- _Problem to work on_
Across the following data, state how many lines include the word "classification". Provide the number alone.

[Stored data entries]
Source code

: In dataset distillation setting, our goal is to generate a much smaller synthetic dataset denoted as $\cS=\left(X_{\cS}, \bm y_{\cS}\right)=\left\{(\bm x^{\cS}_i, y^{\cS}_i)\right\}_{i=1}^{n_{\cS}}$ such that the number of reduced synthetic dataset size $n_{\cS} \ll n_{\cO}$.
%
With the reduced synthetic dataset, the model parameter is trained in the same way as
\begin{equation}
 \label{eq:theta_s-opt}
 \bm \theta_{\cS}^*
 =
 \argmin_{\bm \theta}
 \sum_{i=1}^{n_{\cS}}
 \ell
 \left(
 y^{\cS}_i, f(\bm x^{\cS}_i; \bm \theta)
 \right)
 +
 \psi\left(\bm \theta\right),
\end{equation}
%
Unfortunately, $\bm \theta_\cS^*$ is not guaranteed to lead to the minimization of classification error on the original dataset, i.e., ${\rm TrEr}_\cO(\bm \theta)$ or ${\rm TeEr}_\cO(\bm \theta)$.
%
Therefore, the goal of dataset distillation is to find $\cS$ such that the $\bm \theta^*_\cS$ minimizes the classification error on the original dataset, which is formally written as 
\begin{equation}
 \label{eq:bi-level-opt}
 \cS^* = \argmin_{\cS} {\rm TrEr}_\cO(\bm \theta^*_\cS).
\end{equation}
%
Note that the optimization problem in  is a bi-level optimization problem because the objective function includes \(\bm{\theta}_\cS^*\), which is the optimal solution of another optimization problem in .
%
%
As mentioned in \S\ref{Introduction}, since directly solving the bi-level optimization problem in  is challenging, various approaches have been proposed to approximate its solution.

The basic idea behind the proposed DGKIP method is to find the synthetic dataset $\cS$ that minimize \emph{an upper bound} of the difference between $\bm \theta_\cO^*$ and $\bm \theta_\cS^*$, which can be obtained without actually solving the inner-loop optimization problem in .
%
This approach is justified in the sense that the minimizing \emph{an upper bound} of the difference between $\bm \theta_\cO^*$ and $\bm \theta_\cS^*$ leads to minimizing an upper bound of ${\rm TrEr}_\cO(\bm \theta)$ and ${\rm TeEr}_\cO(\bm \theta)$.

---

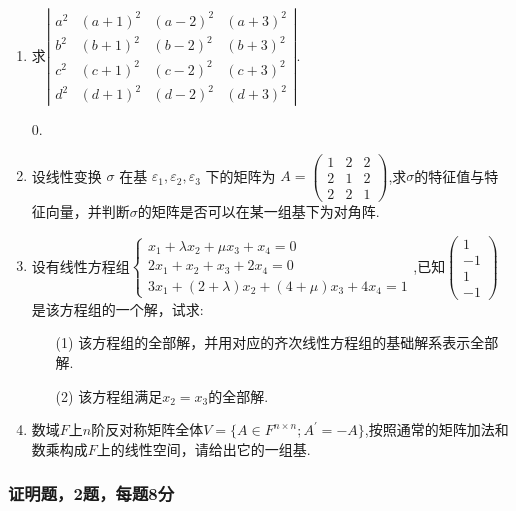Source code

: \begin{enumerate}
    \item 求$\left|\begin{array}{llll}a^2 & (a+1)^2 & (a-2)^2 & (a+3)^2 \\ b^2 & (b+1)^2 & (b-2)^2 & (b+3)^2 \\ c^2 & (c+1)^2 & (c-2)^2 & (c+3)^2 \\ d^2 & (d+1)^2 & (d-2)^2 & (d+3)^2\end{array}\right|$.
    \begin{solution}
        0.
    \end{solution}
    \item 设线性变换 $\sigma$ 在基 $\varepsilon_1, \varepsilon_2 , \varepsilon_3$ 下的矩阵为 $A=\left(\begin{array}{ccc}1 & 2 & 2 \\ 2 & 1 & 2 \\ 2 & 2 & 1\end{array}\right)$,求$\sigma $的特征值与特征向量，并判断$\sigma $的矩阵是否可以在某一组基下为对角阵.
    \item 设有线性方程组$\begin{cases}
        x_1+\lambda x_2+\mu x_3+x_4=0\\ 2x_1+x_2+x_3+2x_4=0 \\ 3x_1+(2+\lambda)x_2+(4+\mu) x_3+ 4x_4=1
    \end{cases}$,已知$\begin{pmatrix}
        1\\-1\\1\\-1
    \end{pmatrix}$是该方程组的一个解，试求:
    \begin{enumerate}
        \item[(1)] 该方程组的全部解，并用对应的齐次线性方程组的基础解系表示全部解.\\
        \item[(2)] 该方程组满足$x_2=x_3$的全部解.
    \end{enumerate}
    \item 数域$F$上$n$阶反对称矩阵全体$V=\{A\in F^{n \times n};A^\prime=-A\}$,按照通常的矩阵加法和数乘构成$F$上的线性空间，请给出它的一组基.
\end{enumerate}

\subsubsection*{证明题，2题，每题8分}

- _Written response_
2